At the same time however, I was excited by the possibilities that this tape presented. Could it end up being the Arab equivalent of the Rodney King tape? After all, the student had been attempting to comply with requests that he leave the library when he was shocked. To me, it was clearly an abuse of power, a hateful act that could only be explained by racism.

But my research into this topic has me depressed. Naturally, I went first to UCLA’s site for the university’s official take on the confrontation. First, there’s the statement released by Acting Chancellor Norman Abrams. It’s callously brief, and frustrating in its refusal to address the obvious questions that this incident raises.
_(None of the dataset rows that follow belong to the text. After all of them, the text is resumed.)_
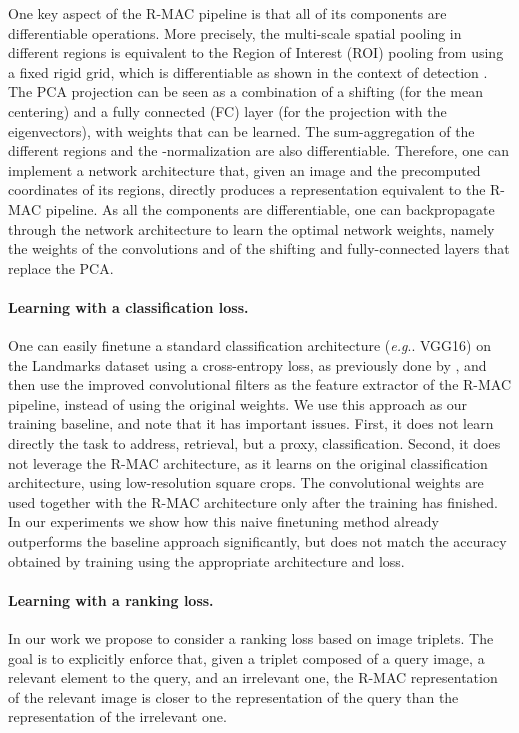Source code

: \documentclass[twocolumn]{svjour3}          \smartqed  \usepackage{graphicx}
\makeatletter
\DeclareRobustCommand\onedot{\futurelet\@let@token\@onedot}
\def\@onedot{\ifx\@let@token.\else.\null\fi\xspace}
\def\eg{\emph{e.g}\onedot} \def\Eg{\emph{E.g}\onedot}
\makeatother
\begin{document}
One key aspect of the R-MAC pipeline is that all of its components are differentiable operations. More precisely, the multi-scale spatial pooling in different regions is equivalent to the Region of Interest (ROI) pooling from \cite{He2014} using a fixed rigid grid, which is differentiable
as shown in the context of detection \citep{Girshick2015}.
The PCA projection can be seen as a combination of a shifting (for the mean centering) and a fully connected (FC) layer (for the projection with the eigenvectors), with weights that can be learned. The sum-aggregation of the different regions and the -normalization are also differentiable.
Therefore, one can implement a network architecture that, given an image and the precomputed coordinates of its regions, directly produces a representation equivalent to the R-MAC pipeline.
As all the components are differentiable, one can backpropagate through the network architecture to learn the optimal network weights, namely the weights of the convolutions and of the shifting and fully-connected layers that replace the PCA.

\paragraph{Learning with a classification loss.}
One can easily finetune a standard classification architecture (\eg VGG16) on the Landmarks dataset using a cross-entropy loss, as previously done by \cite{Babenko2014}, and then use the improved convolutional filters as the feature extractor of the R-MAC pipeline, instead of using the original weights. We use this approach as our training baseline, and note that it has important issues.
First, it does not learn directly the task to address, retrieval, but a proxy, classification.
Second, it does not leverage the R-MAC architecture, as it learns on the original classification architecture, using low-resolution square crops.
The convolutional weights are used together with the R-MAC architecture only after the training has finished.
In our experiments we show how this naive finetuning method already outperforms the baseline approach significantly, but does not match the accuracy obtained by training using the appropriate architecture and loss.

\paragraph{Learning with a ranking loss.}
In our work we propose to consider a ranking loss based on image triplets. The goal is to explicitly enforce that, given a triplet composed of a query image, a relevant element to the query, and an irrelevant one, the R-MAC representation of the relevant image is closer to the representation of the query than the representation of the irrelevant one. 
\end{document}
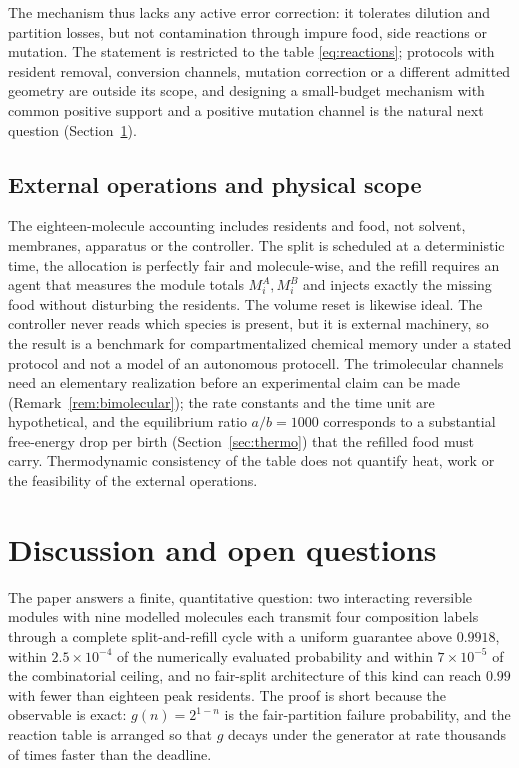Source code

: \documentclass[11pt,a4paper]{article}
\theoremstyle{plain}
\theoremstyle{definition}
\theoremstyle{remark}
\begin{document}
The mechanism thus lacks any active error correction: it tolerates dilution and partition losses, but not contamination through impure food, side reactions or mutation. The statement is restricted to the table \eqref{eq:reactions}; protocols with resident removal, conversion channels, mutation correction or a different admitted geometry are outside its scope, and designing a small-budget mechanism with common positive support and a positive mutation channel is the natural next question (Section~\ref{sec:discussion}).

\subsection{External operations and physical scope}
The eighteen-molecule accounting includes residents and food, not solvent, membranes, apparatus or the controller. The split is scheduled at a deterministic time, the allocation is perfectly fair and molecule-wise, and the refill requires an agent that measures the module totals $M_i^A,M_i^B$ and injects exactly the missing food without disturbing the residents. The volume reset is likewise ideal. The controller never reads which species is present, but it is external machinery, so the result is a benchmark for compartmentalized chemical memory under a stated protocol and not a model of an autonomous protocell. The trimolecular channels need an elementary realization before an experimental claim can be made (Remark~\ref{rem:bimolecular}); the rate constants and the time unit are hypothetical, and the equilibrium ratio $a/b=1000$ corresponds to a substantial free-energy drop per birth (Section~\ref{sec:thermo}) that the refilled food must carry. Thermodynamic consistency of the table does not quantify heat, work or the feasibility of the external operations.

\section{Discussion and open questions}\label{sec:discussion}
The paper answers a finite, quantitative question: two interacting reversible modules with nine modelled molecules each transmit four composition labels through a complete split-and-refill cycle with a uniform guarantee above $0.9918$, within $2.5\times10^{-4}$ of the numerically evaluated probability and within $7\times10^{-5}$ of the combinatorial ceiling, and no fair-split architecture of this kind can reach $0.99$ with fewer than eighteen peak residents. The proof is short because the observable is exact: $g(n)=2^{1-n}$ is the fair-partition failure probability, and the reaction table is arranged so that $g$ decays under the generator at rate thousands of times faster than the deadline.
\end{document}
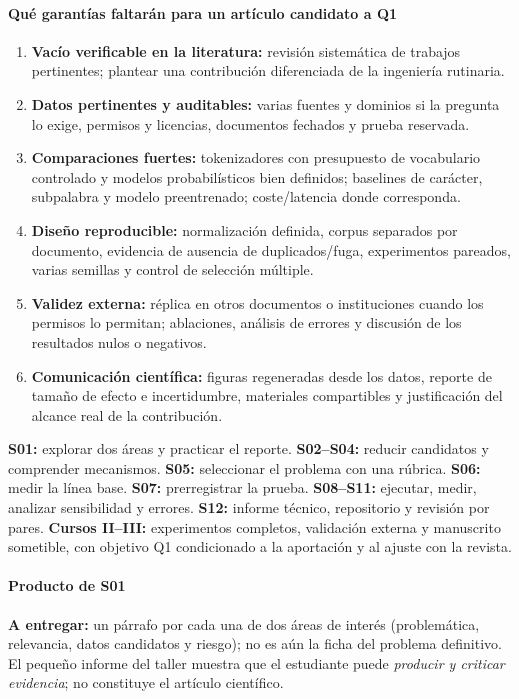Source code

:\paragraph{Qué garantías faltarán para un artículo candidato a Q1}
\begin{enumerate}
\item \textbf{Vacío verificable en la literatura:} revisión sistemática de trabajos
pertinentes; plantear una contribución diferenciada de la ingeniería rutinaria.
\item \textbf{Datos pertinentes y auditables:} varias fuentes y dominios si la
pregunta lo exige, permisos y licencias, documentos fechados y prueba reservada.
\item \textbf{Comparaciones fuertes:} tokenizadores con presupuesto de vocabulario
controlado y modelos probabilísticos bien definidos; baselines de carácter,
subpalabra y modelo preentrenado; coste/latencia donde corresponda.
\item \textbf{Diseño reproducible:} normalización definida, corpus separados por
documento, evidencia de ausencia de duplicados/fuga, experimentos pareados,
varias semillas y control de selección múltiple.
\item \textbf{Validez externa:} réplica en otros documentos o instituciones
cuando los permisos lo permitan; ablaciones, análisis de errores y discusión
de los resultados nulos o negativos.
\item \textbf{Comunicación científica:} figuras regeneradas desde los datos,
reporte de tamaño de efecto e incertidumbre, materiales compartibles y
justificación del alcance real de la contribución.
\end{enumerate}
\begin{puente}
\textbf{S01:} explorar dos áreas y practicar el reporte. \textbf{S02--S04:}
reducir candidatos y comprender mecanismos. \textbf{S05:} seleccionar el
problema con una rúbrica. \textbf{S06:} medir la línea base. \textbf{S07:}
prerregistrar la prueba. \textbf{S08--S11:} ejecutar, medir, analizar
sensibilidad y errores. \textbf{S12:} informe técnico, repositorio y revisión
por pares. \textbf{Cursos II--III:} experimentos completos, validación
externa y manuscrito sometible, con objetivo Q1 condicionado a la
aportación y al ajuste con la revista.
\end{puente}
\paragraph{Producto de S01}
\textbf{A entregar:} un párrafo por cada una de dos áreas de interés
(problemática, relevancia, datos candidatos y riesgo); no es aún la ficha
del problema definitivo. El pequeño informe del taller muestra que el
estudiante puede \emph{producir y criticar evidencia}; no constituye el
artículo científico.

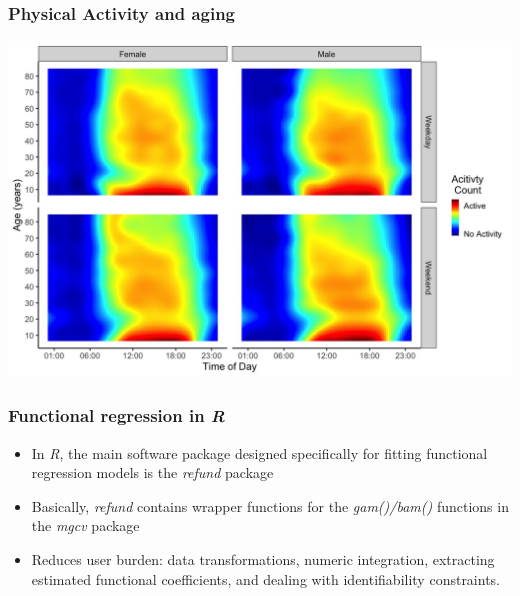 \documentclass[10pt]{beamer}\usepackage[]{graphicx}\usepackage[]{color}
\begin{document}
\begin{frame}
\frametitle{Physical Activity and aging}
\centering
\includegraphics[width=\textwidth]{PA_profiles_by_age_by_wknd}
\end{frame}






\begin{frame}
\frametitle{Functional regression in {\it R}}
\begin{itemize}
\item In {\it R}, the main software package designed specifically for fitting functional regression models is the {\it refund} package\footnotemark
\item Basically, {\it refund} contains wrapper functions for the {\it gam()/bam()} functions in the {\it mgcv} package\footnotemark\footnotemark
\item Reduces user burden: data transformations, numeric integration, extracting estimated functional coefficients, and dealing with identifiability constraints.
\end{itemize}



\end{frame}
\end{document}

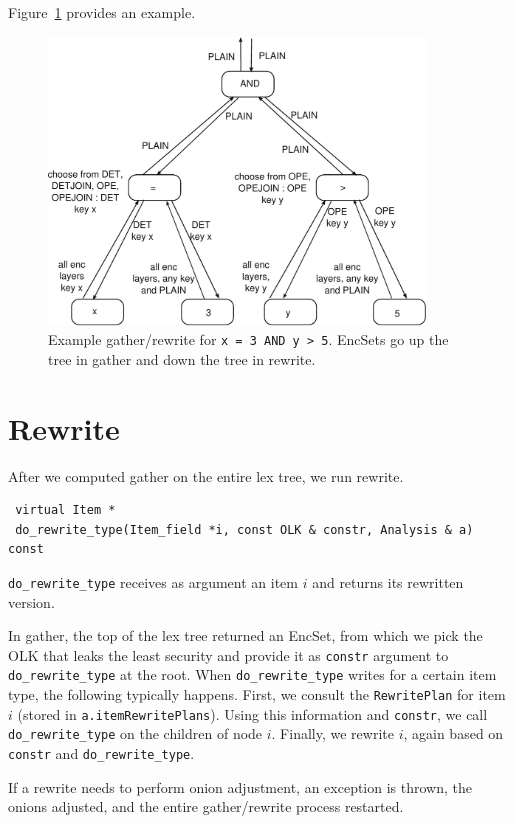 \documentclass[11pt]{article}
\begin{document}
Figure~\ref{fig:gather} provides an example.

\begin{figure}[t!]
\centering
\includegraphics[width=10cm]{fig/gather.pdf}
\caption{Example gather/rewrite for \texttt{x = 3 AND y > 5}. EncSets go up the
  tree in gather and down the tree in rewrite. }
\label{fig:gather}
\end{figure}

\section{Rewrite}

After we computed gather on the entire lex tree, we run rewrite. 

\begin{lstlisting}
 virtual Item *
 do_rewrite_type(Item_field *i, const OLK & constr, Analysis & a) const
\end{lstlisting}

\texttt{do\_rewrite\_type} receives as argument an item $i$ and returns its
rewritten version.

In gather, the top of the lex tree returned an EncSet, from which we pick the
OLK that leaks the least security and provide it as \texttt{constr} argument to
\texttt{do\_rewrite\_type} at the root. 
When \texttt{do\_rewrite\_type} writes for a certain item type, the following
typically happens. First, we consult the \texttt{RewritePlan} for item $i$ (stored in
\texttt{a.itemRewritePlans}). Using this information and \texttt{constr}, we
call  \texttt{do\_rewrite\_type} on the children of node $i$. Finally, we
rewrite $i$, again based on \texttt{constr} and \texttt{do\_rewrite\_type}.

If a rewrite needs to perform onion adjustment, an exception is thrown, the
onions adjusted, and the entire gather/rewrite process restarted.





\end{document}
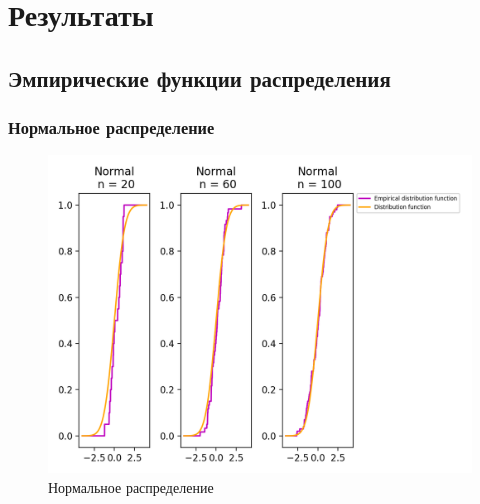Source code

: \section{Результаты}
\subsection{Эмпирические функции распределения}

\subsubsection{Нормальное распределение}
\begin{figure}[H]
	\begin{center}
		\includegraphics[scale=0.7]{fig/Normal_cde.png}
		\caption{Нормальное распределение} 
		\label{pic:pic_name}
	\end{center}
\end{figure}


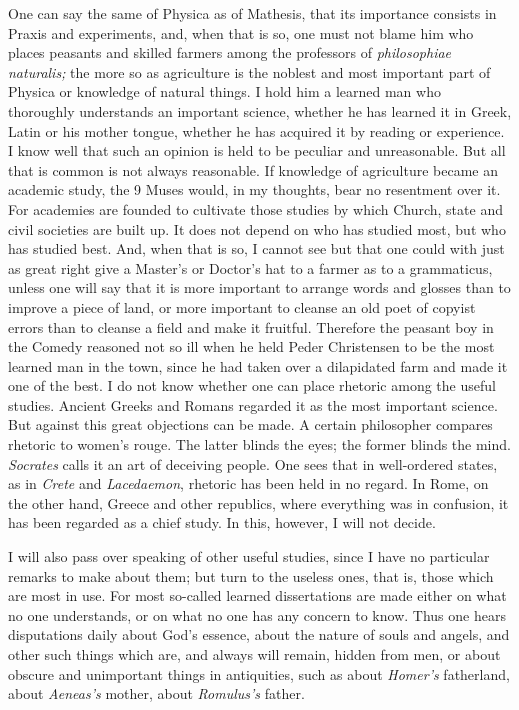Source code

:\documentclass[12pt,a4paper,openany]{book}
\newcommand{\opage}[1]{\marginnote{\footnotesize\textit{[#1]}}}
\begin{document}
One can say the same of Physica as of Mathesis, that its importance consists in
Praxis and experiments, and, when that is so, one must not blame him who places
peasants and skilled farmers among the professors of \textit{philosophiae
naturalis;} the more so as agriculture is the noblest and most important part of
Physica or knowledge of natural things. I
\setcounter{footnote}{0}%
\opage{22}hold him a learned man who thoroughly understands an important science,
whether he has learned it in Greek, Latin or his mother tongue, whether he has
acquired it by reading or experience. I know well that such an opinion is held to
be peculiar and unreasonable. But all that is common is not always reasonable.
If knowledge of agriculture became an academic study, the 9 Muses would, in my
thoughts, bear no resentment over it. For academies are founded to cultivate those
studies by which Church, state and civil societies are built up. It does not
depend on who has studied most, but who has studied best. And, when that is so, I
cannot see but that one could with just as great right give a Master's or
Doctor's hat to a farmer as to a grammaticus, unless one will say that it is more
important to arrange words and glosses than to improve a piece of land, or more
important to cleanse an old poet of copyist errors than to cleanse a field and
make it fruitful. Therefore the peasant boy in the Comedy reasoned not so ill when
he held Peder Christensen to be the most learned man in the town, since he had
taken over a dilapidated farm and made it one of the best. I do not know whether
one can place rhetoric among the useful studies. Ancient Greeks and Romans
regarded it as the most important science. But against this great objections can
be made. A certain philosopher compares rhetoric to women's rouge. The latter
blinds the eyes; the former blinds the mind. \textit{Socrates} calls it an art of
deceiving people. One sees that in well-ordered states, as in \textit{Crete} and
\textit{Lacedaemon}, rhetoric has been held in no regard. In Rome, on the other
hand, Greece and other republics, where everything was in confusion, it has been
regarded as a chief study. In this, however, I will not decide.

I will also pass over speaking of other useful studies, since I have no particular
remarks to make about them; but turn to the useless ones, that is, those which are
most
\setcounter{footnote}{0}%
\opage{23}in use. For most so-called learned dissertations are made either on what no
one understands, or on what no one has any concern to know. Thus one hears
disputations daily about God's essence, about the nature of souls and angels, and
other such things which are, and always will remain, hidden from men, or about
obscure and unimportant things in antiquities, such as about \textit{Homer's}
fatherland, about \textit{Aeneas's} mother, about \textit{Romulus's} father.
\end{document}
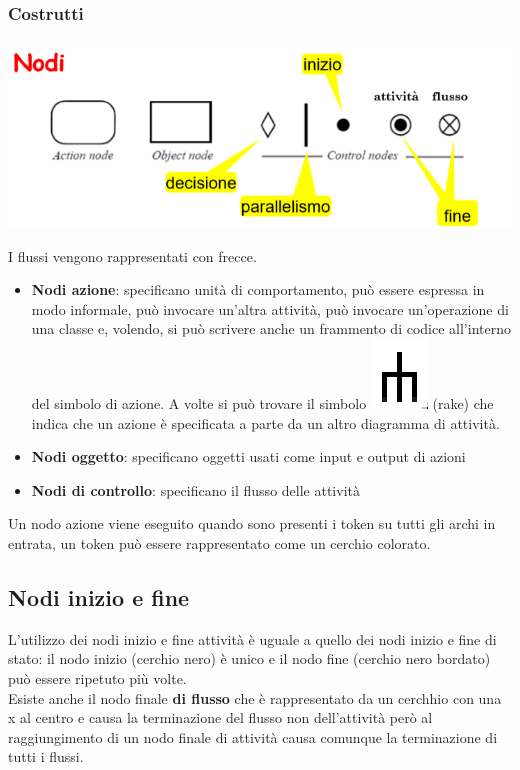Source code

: \documentclass[12pt, a4paper]{report}
\begin{document}
\subsubsection{Costrutti}
\begin{center}
    \includegraphics[width=.7\textwidth]{Immagini/UMLActivityNodes.png}
\end{center}
I flussi vengono rappresentati con frecce.
\begin{itemize}
    \item \textbf{Nodi azione}: specificano unità di comportamento, può essere espressa in modo informale, può invocare un'altra attività, può invocare un'operazione di una classe e, volendo, si può scrivere anche un frammento di codice all'interno del simbolo di azione. A volte si può trovare il simbolo \includegraphics[height=2\fontcharht\font`\B]{Immagini/rake.png} (rake) che indica che un azione è specificata a parte da un altro diagramma di attività.
    \item \textbf{Nodi oggetto}: specificano oggetti usati come input e output di azioni
    \item \textbf{Nodi di controllo}: specificano il flusso delle attività
\end{itemize}
Un nodo azione viene eseguito quando sono presenti i token su tutti gli archi in entrata, un token può essere rappresentato come un cerchio colorato.
\subsection{Nodi inizio e fine}
L'utilizzo dei nodi inizio e fine attività è uguale a quello dei nodi inizio e fine di stato: il nodo inizio (cerchio nero) è unico e il nodo fine (cerchio nero  bordato) può essere ripetuto più volte.\\
Esiste anche il nodo  finale \textbf{di flusso} che è rappresentato da un cerchhio con una x al centro e causa la terminazione del flusso non dell'attività però al raggiungimento di un nodo finale di attività causa comunque la terminazione di tutti i flussi.
\end{document}
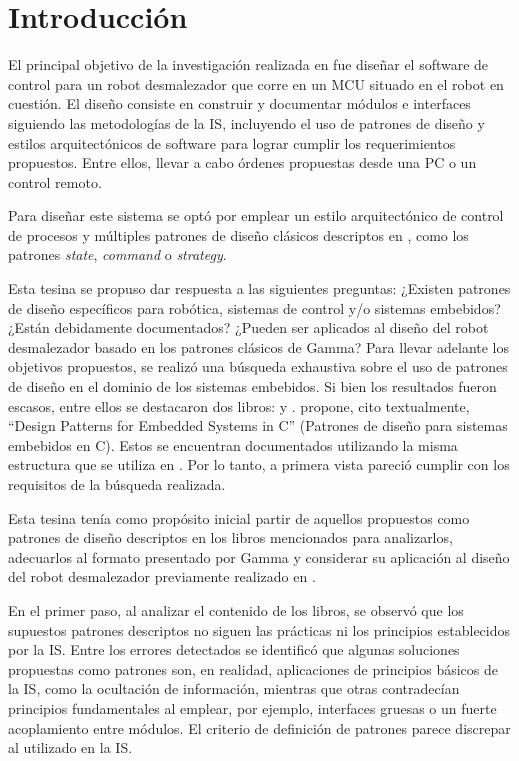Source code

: \chapter{Introducción}

El principal objetivo de la investigación realizada en \cite{paperPomponio} fue diseñar el software de control para un robot desmalezador que corre en un \gls{MCU} situado en el robot en cuestión. El diseño consiste en construir y documentar módulos e interfaces siguiendo las metodologías de la \gls{IS}, incluyendo el uso de patrones de diseño y estilos arquitectónicos de software para lograr cumplir los requerimientos propuestos. Entre ellos, llevar a cabo órdenes propuestas desde una PC o un control remoto.

Para diseñar este sistema se optó por emplear un estilo arquitectónico de control de procesos \cite[pág. 27]{ShawGarlan1996} y múltiples patrones de diseño clásicos descriptos en \cite{Gamma:1995:DPE:186897}, como los patrones \textit{state}, \textit{command} o \textit{strategy}.

Esta tesina se propuso dar respuesta a las siguientes preguntas: ¿Existen patrones de diseño específicos para robótica, sistemas de control y/o sistemas embebidos? ¿Están debidamente documentados? ¿Pueden ser aplicados al diseño del robot desmalezador basado en los patrones clásicos de Gamma? Para llevar adelante los objetivos propuestos, se realizó una búsqueda exhaustiva sobre el uso de patrones de diseño en el dominio de los sistemas embebidos. Si bien los resultados fueron escasos,  entre ellos se destacaron dos libros: \cite{douglass} y \cite{elecia}. \cite{douglass} propone, cito textualmente, ``Design Patterns for Embedded Systems in C'' (Patrones de diseño para sistemas embebidos en C). Estos se encuentran documentados utilizando la misma estructura que se utiliza en \cite{Gamma:1995:DPE:186897}. Por lo tanto, a primera vista pareció cumplir con los requisitos de la búsqueda realizada.

Esta tesina tenía como propósito inicial partir de aquellos propuestos como patrones de diseño descriptos en los libros mencionados para analizarlos, adecuarlos al formato presentado por Gamma \cite{Gamma:1995:DPE:186897} y considerar su aplicación al diseño del robot desmalezador previamente realizado en \cite{paperPomponio}.

En el primer paso, al analizar el contenido de los libros, se observó que los supuestos patrones descriptos no siguen las prácticas ni los principios establecidos por la \gls{IS}. Entre los errores detectados se identificó que algunas soluciones propuestas como patrones son, en realidad, aplicaciones de principios básicos de la \gls{IS}, como la ocultación de información, mientras que otras contradecían principios fundamentales al emplear, por ejemplo, interfaces gruesas o un fuerte acoplamiento entre módulos. El criterio de definición de patrones parece discrepar al utilizado en la \gls{IS}.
And then there’s the UCLA Police Department’s Official Report. I’ll just whet your appetite with this choice tidbit, “A crowd gathering around the officers and Tabatabainejad's [the student’s name is Mostafa Tabatabainejad] continued resistance made it urgent to remove Tabatabainejad from the area. The officers deemed it necessary to use the Taser in a ‘drive stun" capacity.’”

Feeling disheartened, I turned to the major news sources, finally drawing most of my information from the LA Times not only because there was little professional coverage on this issue when I first searched, but because I generally find them to be a reliable source. The first report classed this incident with other cell phone videos that showed “questionable arrest tactics.” It provides a summary of witness reports that Tabatabainejad was on his way out of the library when he ran up against the campus police. This made me angry, but kept me thinking that this tape could be used to unite the Arab community and discourage racial violence. The latest LATimes article’s headline speaks for itself: UCLA student stunned by Taser plans suit.


But reading the article, I realized that Arabs will have to wait before we have a chance to bring anti-Arab sentiment to the forefront. Why? Tabatabainejad refused to comply with the request that he provide ID because he felt he was being profiled. As his lawyer said:


Tabatabainejad, when asked for his ID after 11 p.m. Tuesday, declined because he thought he was being singled out because of his Middle Eastern appearance. Yagman [the lawyer] said Tabatabainejad is of Iranian descent but is a U.S.-born resident of Los Angeles.
The lawyer said Tabatabainejad eventually decided to leave the library but when an officer refused the student's request to take his hand off him, the student fell limp to the floor, again to avoid participating in what he considered a case of racial profiling. After police started firing the Taser, Tabatabainejad tried to "get the beating, the use of brutal force, to stop by shouting and causing people to watch."

In doing this, in resisting, he immediately changed his position from that of one who is purely the victim to the instigator of the event. From the first time I encountered anti-Arab sentiment, I learned that to get along in America as an Arab you need to keep your head down. Had Tabatabainejad followed this basic rule of survival, he would not have been abused. Because he failed to adhere to it, he cannot be our hero.